*** Entries supplied ***

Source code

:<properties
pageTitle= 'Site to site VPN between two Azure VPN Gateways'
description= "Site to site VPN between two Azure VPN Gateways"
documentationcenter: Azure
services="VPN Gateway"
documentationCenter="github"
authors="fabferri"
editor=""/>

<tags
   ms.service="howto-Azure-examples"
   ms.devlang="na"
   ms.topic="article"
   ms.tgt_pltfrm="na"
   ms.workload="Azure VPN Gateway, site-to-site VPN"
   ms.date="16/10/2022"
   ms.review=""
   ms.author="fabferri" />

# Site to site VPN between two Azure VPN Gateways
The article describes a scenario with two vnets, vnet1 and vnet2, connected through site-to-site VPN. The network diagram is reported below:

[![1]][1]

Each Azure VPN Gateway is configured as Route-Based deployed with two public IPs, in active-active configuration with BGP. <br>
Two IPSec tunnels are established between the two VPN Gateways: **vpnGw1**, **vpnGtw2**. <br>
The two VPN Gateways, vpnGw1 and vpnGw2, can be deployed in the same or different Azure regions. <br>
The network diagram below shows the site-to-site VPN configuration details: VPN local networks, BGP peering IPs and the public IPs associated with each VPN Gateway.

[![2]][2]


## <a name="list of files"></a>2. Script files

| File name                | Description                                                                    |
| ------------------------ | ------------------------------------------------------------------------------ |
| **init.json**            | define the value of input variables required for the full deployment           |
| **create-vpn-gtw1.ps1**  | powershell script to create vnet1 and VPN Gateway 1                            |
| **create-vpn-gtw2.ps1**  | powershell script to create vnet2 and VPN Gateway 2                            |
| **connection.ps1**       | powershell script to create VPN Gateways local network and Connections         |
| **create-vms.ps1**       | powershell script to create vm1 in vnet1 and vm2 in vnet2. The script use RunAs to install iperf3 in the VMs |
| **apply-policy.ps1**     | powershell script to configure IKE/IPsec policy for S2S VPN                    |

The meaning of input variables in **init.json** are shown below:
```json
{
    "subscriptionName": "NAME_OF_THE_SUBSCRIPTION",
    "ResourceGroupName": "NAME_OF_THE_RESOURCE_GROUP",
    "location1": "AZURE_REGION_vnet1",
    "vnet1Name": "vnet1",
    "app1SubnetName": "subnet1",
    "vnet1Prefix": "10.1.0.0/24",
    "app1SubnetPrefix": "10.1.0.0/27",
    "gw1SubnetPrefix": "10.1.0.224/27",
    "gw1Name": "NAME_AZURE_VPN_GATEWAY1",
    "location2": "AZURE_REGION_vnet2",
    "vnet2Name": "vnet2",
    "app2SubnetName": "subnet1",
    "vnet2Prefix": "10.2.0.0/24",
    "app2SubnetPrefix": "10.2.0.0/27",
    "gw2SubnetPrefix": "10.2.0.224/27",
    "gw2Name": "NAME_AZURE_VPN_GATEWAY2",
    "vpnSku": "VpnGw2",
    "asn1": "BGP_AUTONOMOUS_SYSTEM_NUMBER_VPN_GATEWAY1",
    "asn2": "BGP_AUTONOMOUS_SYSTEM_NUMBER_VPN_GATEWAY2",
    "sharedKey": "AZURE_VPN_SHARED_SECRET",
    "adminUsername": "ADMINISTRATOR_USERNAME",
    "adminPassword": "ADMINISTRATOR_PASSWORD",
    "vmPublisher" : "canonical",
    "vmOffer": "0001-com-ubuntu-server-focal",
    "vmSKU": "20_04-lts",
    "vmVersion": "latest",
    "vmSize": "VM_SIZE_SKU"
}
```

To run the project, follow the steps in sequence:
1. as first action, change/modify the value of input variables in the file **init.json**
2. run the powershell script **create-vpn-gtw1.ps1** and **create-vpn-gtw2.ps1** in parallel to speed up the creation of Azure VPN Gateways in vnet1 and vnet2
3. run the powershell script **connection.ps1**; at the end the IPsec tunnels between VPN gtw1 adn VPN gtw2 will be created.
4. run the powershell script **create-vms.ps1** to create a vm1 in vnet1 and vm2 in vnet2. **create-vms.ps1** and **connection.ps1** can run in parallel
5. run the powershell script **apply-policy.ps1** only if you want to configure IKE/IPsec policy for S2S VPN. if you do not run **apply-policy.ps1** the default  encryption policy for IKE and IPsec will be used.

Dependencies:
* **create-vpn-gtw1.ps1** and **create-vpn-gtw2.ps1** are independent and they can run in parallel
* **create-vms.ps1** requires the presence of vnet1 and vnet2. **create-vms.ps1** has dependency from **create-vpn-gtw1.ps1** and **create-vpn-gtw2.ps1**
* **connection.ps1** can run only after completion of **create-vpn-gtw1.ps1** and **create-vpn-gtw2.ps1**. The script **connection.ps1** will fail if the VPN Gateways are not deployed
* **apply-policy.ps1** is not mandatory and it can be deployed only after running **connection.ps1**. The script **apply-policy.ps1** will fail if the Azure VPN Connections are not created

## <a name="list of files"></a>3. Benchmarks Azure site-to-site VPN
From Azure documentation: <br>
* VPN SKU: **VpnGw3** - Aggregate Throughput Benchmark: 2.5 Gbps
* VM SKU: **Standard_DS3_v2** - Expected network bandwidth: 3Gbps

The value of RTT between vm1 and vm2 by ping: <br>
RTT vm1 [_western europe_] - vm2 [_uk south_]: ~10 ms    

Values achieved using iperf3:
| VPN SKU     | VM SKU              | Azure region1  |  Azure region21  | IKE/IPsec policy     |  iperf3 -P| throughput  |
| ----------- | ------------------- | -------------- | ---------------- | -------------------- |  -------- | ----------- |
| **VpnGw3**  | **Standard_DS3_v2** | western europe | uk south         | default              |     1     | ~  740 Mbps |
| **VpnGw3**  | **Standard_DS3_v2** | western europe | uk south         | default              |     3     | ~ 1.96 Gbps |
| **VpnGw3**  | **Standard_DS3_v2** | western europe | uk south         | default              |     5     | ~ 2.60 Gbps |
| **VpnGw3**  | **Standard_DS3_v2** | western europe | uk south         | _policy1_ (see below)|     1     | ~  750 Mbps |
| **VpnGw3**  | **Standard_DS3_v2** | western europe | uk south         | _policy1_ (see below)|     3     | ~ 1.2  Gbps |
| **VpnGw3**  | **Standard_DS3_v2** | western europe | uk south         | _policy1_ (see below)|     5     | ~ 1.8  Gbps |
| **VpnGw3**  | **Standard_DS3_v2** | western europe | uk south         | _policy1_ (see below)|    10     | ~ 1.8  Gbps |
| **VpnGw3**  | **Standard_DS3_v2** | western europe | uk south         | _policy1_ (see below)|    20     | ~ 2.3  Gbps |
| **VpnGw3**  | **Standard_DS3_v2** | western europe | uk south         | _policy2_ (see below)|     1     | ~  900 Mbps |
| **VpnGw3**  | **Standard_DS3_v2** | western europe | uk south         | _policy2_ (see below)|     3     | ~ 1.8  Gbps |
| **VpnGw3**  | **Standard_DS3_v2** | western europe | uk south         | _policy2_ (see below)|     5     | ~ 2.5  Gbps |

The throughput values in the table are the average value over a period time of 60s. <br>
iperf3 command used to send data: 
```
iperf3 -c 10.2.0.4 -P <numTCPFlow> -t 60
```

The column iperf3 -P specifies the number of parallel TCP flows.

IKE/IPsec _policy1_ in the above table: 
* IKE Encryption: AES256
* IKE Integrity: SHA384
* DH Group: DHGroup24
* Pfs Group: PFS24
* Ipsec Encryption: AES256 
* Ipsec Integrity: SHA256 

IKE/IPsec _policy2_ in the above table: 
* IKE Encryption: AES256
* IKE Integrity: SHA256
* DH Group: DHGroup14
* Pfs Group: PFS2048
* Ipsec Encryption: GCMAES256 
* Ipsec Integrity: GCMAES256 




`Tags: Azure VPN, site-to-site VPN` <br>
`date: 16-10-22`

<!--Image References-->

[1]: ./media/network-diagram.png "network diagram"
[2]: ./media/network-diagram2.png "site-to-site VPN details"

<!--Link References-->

***

**Assignment**
Across the material above, how many lines include the word "tunnels"? Respond with nothing but the number.

**Exercise result**
2